Molecular characterization and gene expression of juvenile hormone binding protein in the bamboo borer, Omphisa fuscidentalis.

Juvenile hormone (JH) plays an important role in many physiological processes in insect development, diapause and reproduction. An appropriate JH titer in hemolymph is essential for normal development in insects. Information concerning its carrier partner protein, juvenile hormone binding protein (JHBP), provides an alternative approach to understanding how JH regulates metamorphosis. In this study, we cloned and sequenced the Omphisa juvenile hormone binding protein (OfJHBP). The full-length OfJHBP cDNA sequence is comprised of 849 nucleotides with an open reading frame of 726bp encoding 242 amino acids. The molecular mass of the protein was estimated to be 26.94kDa. The deduced protein sequence of OfJHBP showed moderate homology with the lepidopteran, Heliothis virescens JHBP (52% amino acid identity) and lower homology with the Bombyx mori JHBP (45%) and the Manduca sexta JHBP (44%). The OfJHBP was expressed mainly in the fat body. OfJHBP transcripts in the fat body was moderately high during 3rd, 4th and 5th instars, then rapidly increased, reaching a peak during early diapause. The expression remained high in mid-diapause, then decreased in late-diapause until the pupal stage. Both juvenile hormone analog (JHA), methoprene, 20-hydroxyecdysone (20E) exhibited a similar stimulatory pattern in OfJHBP expression of diapausing larvae. OfJHBP mRNA levels gradually increased and showed a peak of gene expression on the penultimate, then declined to low levels in the pupal stage. For in vitro gene expression, both of JHA and 20E induced OfJHBP mRNA expression in fat body. Fat body maintenance in vitro in the presence of 0.1μg/50μl JHA induced OfJHBP mRNA expression to high levels within the first 30min whereas 0.1μg/50μl 20E induced gene expression at 120min.
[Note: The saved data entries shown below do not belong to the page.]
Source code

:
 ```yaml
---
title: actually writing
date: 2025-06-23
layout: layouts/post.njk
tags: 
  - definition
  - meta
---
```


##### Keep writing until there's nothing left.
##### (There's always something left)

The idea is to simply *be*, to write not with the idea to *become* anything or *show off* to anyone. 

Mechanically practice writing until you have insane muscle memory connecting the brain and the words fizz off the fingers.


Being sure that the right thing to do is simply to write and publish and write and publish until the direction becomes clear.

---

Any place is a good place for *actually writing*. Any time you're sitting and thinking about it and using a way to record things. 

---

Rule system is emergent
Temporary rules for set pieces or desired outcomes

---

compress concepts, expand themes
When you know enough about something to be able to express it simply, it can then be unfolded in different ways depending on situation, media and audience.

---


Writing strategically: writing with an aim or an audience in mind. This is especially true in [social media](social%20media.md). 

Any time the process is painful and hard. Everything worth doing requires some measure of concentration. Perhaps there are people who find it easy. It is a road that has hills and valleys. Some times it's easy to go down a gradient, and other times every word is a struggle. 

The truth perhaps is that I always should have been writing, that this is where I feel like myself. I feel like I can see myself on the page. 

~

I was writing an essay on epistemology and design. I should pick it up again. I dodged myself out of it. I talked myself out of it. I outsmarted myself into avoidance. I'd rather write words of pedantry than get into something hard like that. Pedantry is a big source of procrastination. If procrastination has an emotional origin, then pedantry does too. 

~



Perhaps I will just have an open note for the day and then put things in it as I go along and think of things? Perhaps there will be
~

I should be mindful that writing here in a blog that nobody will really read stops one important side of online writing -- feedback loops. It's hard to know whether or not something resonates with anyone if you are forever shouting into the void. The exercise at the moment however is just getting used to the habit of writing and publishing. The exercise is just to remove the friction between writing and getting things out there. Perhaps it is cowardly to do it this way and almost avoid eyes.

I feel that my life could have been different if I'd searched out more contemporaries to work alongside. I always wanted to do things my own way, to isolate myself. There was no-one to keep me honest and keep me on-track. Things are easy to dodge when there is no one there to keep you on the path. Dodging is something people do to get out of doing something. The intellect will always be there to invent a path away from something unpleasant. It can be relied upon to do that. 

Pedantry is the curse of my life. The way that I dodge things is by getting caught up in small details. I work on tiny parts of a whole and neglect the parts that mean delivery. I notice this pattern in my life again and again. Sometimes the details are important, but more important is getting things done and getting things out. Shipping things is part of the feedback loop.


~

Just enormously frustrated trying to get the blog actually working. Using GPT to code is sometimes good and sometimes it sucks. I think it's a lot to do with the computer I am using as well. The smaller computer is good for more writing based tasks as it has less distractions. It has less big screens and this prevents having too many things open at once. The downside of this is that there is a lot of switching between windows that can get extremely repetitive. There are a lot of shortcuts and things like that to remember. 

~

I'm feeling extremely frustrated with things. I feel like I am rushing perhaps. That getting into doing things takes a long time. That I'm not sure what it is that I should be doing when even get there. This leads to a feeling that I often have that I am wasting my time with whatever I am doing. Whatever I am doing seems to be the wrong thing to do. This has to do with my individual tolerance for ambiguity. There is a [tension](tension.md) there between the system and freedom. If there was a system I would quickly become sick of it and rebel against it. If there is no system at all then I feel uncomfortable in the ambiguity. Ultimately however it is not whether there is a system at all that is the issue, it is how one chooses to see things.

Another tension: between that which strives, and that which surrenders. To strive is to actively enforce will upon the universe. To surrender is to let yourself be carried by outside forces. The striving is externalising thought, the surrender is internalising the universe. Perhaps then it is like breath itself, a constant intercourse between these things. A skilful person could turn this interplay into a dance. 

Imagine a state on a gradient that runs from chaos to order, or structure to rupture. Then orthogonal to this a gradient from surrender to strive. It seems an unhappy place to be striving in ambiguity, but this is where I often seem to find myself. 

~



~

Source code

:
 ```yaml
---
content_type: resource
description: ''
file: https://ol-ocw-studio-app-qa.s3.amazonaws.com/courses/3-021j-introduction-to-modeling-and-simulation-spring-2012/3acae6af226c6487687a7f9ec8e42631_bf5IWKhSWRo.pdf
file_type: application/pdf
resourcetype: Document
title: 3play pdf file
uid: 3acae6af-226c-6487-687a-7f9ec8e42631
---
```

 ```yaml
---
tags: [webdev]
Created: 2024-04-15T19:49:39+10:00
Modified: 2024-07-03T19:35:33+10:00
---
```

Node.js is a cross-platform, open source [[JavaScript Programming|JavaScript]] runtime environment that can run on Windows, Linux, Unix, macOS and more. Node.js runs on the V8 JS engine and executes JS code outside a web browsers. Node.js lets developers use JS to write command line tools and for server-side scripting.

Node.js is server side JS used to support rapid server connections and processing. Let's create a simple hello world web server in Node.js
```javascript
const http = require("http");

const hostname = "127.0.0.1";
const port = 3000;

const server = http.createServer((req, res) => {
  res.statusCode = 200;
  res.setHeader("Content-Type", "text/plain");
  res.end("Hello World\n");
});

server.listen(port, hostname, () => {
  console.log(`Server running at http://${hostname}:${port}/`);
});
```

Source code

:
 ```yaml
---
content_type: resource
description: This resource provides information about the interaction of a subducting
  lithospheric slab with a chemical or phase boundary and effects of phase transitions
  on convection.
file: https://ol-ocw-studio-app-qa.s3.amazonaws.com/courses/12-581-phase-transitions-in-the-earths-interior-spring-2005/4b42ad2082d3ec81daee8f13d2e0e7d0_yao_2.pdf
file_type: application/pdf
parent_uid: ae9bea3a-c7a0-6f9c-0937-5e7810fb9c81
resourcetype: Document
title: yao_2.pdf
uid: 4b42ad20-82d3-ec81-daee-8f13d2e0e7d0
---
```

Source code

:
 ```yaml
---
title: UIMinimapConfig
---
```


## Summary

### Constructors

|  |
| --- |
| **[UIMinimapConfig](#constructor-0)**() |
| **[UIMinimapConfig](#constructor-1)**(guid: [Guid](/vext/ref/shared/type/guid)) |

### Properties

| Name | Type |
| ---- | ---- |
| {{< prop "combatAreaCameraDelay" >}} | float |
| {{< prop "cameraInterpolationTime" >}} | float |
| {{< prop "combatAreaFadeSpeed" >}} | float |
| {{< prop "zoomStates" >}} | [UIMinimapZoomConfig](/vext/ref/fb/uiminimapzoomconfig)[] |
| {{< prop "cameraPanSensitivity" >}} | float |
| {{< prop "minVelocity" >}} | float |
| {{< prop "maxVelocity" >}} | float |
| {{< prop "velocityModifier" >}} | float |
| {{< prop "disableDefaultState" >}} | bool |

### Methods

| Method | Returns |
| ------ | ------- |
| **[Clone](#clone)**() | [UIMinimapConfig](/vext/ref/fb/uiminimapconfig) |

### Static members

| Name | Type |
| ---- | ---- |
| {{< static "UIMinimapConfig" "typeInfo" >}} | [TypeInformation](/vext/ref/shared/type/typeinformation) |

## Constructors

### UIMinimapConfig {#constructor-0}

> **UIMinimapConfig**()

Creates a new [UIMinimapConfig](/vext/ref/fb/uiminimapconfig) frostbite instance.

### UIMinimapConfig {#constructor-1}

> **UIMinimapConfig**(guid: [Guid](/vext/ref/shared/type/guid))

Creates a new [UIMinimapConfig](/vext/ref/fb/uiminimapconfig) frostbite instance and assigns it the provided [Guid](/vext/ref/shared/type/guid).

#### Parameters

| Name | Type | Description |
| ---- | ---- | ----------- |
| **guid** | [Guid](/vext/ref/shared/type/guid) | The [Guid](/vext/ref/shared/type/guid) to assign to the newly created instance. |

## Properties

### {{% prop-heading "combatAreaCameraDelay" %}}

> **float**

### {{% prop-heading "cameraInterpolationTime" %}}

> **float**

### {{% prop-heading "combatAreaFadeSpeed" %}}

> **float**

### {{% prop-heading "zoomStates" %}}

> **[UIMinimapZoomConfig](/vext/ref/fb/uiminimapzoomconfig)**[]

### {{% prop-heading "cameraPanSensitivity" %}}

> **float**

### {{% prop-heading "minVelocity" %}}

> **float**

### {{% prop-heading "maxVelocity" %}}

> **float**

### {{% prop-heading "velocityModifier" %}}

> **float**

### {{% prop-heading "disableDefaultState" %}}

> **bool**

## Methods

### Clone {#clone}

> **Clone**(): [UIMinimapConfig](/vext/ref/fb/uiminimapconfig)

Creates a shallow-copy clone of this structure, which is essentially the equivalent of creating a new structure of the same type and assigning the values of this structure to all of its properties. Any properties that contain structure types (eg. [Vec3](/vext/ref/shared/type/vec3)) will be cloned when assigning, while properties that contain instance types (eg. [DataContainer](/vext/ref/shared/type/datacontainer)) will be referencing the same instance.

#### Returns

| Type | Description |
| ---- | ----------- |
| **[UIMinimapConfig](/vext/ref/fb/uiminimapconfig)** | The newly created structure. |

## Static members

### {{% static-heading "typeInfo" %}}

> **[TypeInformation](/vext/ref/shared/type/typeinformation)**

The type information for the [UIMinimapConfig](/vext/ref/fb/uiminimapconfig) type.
To study the synergistic effect of these two hormones, fat body was incubated in vitro with 0.1μg/50μl JHA or 0.1μg/50μl 20E or a combination of both hormone for 30min. Induction of OfJHBP expression by JHA and 20E was significantly greater than that of either hormone alone. These results should contribute to our understanding of how JHBP and JH regulate the termination of larval diapause in the bamboo borer.